▶ [PROVIDED DATA]:
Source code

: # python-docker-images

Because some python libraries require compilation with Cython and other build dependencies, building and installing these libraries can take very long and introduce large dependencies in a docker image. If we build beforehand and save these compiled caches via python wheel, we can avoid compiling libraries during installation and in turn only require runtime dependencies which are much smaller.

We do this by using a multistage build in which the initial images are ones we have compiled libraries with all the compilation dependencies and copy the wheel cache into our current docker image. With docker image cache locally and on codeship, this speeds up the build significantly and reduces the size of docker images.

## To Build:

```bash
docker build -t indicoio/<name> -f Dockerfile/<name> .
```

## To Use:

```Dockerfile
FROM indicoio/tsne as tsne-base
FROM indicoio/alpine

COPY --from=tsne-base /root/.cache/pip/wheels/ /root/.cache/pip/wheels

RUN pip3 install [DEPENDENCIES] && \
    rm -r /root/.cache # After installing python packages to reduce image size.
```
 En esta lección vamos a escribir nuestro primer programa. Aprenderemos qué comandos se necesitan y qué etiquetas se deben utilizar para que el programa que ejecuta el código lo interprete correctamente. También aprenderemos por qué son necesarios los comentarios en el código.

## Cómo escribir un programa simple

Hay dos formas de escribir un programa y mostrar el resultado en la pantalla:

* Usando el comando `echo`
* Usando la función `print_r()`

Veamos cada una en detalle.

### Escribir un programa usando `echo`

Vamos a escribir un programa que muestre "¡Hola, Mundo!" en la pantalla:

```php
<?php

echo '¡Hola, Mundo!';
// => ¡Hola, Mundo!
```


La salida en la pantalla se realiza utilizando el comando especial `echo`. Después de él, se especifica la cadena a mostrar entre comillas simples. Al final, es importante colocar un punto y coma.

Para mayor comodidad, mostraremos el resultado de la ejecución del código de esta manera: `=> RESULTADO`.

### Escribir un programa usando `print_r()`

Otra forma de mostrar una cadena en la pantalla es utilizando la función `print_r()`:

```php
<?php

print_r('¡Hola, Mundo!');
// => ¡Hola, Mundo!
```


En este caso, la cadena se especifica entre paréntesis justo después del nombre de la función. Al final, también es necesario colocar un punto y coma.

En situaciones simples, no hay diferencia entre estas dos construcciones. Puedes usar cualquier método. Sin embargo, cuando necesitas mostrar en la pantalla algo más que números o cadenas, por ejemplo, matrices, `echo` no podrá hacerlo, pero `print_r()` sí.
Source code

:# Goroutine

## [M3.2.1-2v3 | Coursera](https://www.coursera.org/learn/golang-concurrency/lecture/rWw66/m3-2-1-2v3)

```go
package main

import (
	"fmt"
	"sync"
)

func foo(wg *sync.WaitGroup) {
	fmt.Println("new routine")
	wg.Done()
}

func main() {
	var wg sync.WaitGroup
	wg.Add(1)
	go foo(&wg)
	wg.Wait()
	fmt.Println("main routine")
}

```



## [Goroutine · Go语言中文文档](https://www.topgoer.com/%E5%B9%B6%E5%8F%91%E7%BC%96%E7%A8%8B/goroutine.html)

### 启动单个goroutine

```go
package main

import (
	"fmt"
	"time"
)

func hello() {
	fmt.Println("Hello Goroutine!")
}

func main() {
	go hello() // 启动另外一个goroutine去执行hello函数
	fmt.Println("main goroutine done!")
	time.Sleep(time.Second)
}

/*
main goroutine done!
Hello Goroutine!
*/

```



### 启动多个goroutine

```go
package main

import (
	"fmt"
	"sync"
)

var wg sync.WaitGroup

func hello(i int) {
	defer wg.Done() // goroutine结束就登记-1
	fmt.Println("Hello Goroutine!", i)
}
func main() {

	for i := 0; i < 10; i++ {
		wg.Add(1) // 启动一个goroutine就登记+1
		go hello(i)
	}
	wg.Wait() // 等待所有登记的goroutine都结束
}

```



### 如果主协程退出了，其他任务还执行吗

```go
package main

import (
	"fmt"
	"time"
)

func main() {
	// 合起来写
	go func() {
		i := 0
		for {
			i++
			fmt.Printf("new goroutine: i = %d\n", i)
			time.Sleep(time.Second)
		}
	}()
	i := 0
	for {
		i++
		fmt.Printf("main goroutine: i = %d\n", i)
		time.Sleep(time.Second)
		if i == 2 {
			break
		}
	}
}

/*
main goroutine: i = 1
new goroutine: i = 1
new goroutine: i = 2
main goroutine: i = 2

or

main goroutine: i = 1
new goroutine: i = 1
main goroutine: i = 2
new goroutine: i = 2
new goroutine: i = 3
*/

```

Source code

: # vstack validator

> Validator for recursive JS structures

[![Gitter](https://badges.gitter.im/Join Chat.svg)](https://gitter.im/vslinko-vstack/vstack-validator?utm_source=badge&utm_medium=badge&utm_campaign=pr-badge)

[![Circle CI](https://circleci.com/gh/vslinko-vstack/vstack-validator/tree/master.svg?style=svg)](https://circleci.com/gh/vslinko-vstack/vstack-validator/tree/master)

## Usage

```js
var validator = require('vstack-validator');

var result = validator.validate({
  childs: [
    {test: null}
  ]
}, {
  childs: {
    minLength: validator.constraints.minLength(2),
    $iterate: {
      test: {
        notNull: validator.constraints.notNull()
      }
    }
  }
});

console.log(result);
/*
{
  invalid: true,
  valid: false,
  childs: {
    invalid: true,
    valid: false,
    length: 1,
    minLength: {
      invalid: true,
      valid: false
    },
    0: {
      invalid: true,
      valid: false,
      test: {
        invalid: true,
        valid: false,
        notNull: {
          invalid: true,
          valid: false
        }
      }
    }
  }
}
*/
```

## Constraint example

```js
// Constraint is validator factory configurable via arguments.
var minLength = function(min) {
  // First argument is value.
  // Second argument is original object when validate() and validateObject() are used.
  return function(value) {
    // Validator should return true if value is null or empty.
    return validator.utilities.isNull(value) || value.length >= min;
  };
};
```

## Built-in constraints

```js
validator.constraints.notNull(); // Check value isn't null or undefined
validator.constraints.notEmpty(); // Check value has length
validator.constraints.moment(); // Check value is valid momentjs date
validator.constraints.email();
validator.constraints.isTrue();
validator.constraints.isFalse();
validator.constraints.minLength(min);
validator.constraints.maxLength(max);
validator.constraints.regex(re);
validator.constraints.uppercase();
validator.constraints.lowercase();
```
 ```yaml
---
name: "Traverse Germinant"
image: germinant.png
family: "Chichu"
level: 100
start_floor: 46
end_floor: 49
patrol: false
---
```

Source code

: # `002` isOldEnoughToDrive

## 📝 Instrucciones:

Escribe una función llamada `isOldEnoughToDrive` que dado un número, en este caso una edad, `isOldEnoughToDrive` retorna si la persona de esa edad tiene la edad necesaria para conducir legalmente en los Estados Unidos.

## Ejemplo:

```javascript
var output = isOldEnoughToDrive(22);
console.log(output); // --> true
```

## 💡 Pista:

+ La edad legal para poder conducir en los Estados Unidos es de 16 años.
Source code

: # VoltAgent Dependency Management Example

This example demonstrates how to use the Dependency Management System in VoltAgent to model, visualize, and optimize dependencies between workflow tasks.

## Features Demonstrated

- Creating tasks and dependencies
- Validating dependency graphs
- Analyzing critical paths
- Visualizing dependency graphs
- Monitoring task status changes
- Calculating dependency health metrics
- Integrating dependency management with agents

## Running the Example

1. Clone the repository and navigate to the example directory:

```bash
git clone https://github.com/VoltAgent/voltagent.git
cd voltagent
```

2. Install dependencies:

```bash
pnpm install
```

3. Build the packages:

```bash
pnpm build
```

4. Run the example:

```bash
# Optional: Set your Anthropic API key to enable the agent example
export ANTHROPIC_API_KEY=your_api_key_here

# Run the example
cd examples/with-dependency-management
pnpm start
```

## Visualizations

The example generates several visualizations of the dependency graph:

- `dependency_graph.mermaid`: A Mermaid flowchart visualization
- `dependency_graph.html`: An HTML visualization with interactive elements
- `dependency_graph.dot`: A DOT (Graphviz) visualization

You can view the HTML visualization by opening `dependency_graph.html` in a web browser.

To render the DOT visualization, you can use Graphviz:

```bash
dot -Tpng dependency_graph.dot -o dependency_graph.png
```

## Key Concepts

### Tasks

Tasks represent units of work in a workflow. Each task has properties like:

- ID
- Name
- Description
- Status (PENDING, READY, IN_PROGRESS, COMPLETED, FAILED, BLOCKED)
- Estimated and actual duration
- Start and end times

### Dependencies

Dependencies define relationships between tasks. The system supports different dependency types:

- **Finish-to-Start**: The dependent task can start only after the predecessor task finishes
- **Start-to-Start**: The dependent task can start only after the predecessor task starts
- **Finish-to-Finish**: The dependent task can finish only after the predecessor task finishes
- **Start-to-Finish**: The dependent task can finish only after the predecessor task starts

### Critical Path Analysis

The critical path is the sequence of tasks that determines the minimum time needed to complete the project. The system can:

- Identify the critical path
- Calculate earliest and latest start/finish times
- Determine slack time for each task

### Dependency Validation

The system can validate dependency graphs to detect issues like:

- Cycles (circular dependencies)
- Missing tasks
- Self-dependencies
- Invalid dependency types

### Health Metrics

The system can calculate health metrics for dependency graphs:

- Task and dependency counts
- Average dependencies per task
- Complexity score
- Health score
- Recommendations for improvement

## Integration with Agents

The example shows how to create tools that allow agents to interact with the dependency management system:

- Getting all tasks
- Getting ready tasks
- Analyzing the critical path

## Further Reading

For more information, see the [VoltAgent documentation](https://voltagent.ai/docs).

▶ [PROBLEM TO WORK ON]:
Which lines contain "Second"? Copy each of them from the listing.

▶ [REPLY TO THE TASK]:
	time.Sleep(time.Second)
			time.Sleep(time.Second)
		time.Sleep(time.Second)
  // Second argument is original object when validate() and validateObject() are used.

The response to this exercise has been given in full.